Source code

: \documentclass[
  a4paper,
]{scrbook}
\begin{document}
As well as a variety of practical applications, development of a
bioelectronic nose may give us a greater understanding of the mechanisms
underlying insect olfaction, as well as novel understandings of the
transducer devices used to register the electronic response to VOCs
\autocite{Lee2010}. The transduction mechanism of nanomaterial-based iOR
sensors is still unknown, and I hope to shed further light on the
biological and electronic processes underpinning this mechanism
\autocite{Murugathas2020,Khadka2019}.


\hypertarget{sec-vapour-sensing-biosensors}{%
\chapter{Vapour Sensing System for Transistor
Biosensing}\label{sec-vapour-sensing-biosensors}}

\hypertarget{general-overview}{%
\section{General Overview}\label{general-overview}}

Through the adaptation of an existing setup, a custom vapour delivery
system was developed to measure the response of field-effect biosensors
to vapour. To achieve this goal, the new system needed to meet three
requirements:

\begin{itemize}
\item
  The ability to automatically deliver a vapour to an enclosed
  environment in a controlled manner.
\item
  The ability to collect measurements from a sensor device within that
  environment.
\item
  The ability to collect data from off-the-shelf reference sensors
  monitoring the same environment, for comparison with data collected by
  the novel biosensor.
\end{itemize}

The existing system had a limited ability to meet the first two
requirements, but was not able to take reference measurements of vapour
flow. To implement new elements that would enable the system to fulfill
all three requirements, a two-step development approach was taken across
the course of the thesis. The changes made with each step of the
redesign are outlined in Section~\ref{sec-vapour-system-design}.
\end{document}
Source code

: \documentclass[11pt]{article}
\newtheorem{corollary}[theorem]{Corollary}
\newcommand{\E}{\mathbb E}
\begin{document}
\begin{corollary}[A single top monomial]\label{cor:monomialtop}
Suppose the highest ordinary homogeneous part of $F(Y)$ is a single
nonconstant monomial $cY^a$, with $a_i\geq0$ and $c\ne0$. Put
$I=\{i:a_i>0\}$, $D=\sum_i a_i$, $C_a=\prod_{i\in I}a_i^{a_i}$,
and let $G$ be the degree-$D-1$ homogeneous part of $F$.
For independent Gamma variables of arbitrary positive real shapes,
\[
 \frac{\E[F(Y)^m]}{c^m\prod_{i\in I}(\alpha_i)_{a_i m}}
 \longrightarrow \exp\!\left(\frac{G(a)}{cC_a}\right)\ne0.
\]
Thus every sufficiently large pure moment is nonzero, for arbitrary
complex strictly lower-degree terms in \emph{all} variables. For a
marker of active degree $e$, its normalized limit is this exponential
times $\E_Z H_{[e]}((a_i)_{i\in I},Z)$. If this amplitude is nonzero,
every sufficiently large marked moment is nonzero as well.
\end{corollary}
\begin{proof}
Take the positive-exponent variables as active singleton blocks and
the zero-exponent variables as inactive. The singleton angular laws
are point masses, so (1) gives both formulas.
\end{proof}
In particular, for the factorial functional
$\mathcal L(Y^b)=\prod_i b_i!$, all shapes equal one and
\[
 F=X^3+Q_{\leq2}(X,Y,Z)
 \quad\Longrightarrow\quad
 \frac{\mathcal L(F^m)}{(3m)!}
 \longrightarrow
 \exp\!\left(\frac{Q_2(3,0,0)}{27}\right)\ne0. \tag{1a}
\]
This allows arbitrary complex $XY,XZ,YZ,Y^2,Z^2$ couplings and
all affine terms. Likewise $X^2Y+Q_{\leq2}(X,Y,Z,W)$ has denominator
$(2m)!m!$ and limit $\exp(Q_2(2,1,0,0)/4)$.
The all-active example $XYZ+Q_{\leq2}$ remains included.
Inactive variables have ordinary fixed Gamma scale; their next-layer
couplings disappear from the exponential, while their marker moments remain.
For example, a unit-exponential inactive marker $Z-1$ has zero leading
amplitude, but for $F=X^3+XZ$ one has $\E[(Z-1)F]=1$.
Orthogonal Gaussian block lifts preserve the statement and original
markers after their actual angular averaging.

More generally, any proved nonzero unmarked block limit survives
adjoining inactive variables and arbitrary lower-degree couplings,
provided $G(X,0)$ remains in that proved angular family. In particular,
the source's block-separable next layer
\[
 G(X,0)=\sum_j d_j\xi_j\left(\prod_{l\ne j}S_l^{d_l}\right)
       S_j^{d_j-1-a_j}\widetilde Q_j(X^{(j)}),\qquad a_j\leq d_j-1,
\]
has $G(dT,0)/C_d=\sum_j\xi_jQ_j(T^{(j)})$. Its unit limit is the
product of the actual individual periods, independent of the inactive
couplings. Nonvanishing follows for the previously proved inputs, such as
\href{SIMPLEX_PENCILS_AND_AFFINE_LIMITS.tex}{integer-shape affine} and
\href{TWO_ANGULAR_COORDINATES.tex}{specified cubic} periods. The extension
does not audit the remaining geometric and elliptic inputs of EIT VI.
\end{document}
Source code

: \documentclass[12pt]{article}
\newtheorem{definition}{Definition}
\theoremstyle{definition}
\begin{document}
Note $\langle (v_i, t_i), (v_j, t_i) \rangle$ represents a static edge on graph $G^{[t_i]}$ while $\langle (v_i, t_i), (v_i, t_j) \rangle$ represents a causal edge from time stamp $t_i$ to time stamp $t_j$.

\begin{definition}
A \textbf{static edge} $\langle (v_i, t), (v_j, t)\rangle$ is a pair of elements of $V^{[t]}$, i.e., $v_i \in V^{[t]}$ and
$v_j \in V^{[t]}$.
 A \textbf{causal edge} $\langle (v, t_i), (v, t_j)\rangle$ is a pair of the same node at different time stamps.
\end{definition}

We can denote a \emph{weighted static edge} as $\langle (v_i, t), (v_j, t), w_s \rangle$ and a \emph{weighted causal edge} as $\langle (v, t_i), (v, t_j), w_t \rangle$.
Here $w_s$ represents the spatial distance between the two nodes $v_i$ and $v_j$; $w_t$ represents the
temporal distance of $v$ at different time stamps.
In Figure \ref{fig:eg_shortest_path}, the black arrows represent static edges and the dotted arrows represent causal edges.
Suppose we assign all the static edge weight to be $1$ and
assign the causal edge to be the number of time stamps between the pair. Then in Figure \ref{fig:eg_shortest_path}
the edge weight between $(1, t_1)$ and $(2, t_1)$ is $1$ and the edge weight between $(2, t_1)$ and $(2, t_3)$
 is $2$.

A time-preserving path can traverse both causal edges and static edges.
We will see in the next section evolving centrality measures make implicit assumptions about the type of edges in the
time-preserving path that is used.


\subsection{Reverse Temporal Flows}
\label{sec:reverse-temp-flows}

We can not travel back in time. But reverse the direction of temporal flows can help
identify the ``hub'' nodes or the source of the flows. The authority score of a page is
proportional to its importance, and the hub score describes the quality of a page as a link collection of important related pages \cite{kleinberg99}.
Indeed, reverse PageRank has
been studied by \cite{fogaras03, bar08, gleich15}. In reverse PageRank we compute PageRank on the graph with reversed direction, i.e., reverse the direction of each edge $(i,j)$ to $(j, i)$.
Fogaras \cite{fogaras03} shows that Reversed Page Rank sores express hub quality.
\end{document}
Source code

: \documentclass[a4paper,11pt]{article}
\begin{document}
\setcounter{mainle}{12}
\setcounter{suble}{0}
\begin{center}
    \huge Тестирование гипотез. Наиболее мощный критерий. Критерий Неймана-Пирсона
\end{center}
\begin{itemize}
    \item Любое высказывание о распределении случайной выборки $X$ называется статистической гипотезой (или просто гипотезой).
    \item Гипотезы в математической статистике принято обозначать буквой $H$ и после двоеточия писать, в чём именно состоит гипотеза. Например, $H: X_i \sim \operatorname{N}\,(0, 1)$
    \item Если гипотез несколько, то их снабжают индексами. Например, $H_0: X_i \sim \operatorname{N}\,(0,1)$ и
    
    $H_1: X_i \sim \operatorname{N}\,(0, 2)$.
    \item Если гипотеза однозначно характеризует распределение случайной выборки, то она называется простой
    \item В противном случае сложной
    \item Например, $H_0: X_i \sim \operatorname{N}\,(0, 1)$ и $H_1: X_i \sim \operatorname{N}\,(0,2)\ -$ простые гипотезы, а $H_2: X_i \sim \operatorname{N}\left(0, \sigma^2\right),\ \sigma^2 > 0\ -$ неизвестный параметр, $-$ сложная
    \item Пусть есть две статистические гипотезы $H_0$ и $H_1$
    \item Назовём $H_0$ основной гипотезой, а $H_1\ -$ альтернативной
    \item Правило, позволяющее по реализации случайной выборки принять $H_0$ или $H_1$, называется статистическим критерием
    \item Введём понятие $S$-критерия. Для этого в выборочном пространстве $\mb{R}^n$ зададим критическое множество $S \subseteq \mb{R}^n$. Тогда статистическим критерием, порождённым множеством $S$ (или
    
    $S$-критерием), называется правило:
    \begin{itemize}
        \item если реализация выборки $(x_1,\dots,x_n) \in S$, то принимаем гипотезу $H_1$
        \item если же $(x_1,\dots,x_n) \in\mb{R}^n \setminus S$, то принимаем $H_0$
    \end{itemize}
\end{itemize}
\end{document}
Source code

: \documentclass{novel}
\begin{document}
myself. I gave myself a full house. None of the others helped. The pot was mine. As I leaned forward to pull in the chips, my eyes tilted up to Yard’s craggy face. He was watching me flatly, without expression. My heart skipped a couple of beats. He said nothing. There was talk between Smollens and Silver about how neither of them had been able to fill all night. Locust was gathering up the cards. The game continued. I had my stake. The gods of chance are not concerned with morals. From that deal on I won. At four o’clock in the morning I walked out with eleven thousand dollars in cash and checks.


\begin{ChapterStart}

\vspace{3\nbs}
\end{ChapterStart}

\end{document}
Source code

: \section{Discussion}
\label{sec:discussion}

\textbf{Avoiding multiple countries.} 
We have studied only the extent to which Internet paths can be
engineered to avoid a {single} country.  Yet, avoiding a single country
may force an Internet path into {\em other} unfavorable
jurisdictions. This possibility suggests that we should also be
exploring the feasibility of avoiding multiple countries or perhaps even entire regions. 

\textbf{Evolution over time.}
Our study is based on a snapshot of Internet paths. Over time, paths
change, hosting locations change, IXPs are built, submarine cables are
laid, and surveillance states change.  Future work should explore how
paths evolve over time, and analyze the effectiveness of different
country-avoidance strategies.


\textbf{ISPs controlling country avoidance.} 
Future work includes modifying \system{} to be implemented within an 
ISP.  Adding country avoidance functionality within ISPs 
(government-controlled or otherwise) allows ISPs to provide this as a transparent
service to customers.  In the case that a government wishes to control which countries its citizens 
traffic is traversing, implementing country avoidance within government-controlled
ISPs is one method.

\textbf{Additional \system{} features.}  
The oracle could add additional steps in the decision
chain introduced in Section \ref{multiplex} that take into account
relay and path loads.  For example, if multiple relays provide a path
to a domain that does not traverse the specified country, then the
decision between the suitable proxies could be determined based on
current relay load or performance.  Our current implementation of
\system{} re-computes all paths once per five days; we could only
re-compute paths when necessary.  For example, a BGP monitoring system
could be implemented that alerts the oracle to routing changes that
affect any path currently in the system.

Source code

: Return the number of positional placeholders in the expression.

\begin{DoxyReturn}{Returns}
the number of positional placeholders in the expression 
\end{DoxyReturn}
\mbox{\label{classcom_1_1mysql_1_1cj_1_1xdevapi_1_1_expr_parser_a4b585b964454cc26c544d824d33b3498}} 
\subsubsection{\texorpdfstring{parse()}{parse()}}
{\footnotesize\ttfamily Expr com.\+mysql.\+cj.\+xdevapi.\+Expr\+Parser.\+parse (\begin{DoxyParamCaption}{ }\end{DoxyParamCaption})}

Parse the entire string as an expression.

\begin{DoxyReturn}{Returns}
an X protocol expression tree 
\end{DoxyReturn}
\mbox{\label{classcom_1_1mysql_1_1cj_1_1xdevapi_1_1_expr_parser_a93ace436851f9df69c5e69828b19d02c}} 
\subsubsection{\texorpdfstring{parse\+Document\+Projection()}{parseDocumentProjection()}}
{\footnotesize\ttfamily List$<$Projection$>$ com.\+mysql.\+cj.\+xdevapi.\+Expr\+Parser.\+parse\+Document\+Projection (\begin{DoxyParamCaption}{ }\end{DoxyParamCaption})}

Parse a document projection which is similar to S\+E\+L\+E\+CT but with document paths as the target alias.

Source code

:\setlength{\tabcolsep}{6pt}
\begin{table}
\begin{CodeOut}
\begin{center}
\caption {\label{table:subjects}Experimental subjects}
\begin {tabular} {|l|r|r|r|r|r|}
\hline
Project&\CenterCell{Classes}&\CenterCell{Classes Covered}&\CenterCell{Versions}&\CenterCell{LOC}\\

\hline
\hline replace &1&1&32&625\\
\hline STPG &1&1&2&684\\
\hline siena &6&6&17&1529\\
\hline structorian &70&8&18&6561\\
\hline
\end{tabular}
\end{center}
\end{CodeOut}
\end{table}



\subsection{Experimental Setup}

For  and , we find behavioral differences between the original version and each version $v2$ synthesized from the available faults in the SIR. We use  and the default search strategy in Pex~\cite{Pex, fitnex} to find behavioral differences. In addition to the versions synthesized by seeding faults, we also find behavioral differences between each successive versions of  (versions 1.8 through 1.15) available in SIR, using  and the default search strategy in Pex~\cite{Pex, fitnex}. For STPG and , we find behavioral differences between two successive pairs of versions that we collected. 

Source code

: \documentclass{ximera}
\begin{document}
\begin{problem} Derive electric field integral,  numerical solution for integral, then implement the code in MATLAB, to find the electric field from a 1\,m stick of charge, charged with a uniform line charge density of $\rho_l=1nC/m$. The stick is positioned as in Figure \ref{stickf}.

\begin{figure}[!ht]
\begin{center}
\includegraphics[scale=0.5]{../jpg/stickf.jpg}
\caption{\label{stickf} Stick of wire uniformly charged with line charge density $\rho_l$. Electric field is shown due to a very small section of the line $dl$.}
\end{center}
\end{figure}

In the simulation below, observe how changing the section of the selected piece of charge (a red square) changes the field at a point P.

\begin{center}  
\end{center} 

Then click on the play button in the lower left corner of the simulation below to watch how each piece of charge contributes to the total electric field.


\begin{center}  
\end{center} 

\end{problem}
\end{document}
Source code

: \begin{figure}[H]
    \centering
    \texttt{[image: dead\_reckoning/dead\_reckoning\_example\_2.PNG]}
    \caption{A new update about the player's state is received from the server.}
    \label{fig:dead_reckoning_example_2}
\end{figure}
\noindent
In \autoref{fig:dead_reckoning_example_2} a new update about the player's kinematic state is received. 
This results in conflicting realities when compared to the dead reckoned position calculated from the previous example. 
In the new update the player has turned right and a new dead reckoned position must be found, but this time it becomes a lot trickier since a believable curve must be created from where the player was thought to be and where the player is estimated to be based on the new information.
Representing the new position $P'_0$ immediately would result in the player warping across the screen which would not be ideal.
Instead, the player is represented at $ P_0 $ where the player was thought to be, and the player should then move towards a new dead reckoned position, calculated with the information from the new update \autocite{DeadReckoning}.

▶ **WORK INSTRUCTION**:
Find the word "newtheorem" in the records and pull out each line that has it.

▶ **SOLUTION FOR THIS EXERCISE**:
\newtheorem{corollary}[theorem]{Corollary}
\newtheorem{definition}{Definition}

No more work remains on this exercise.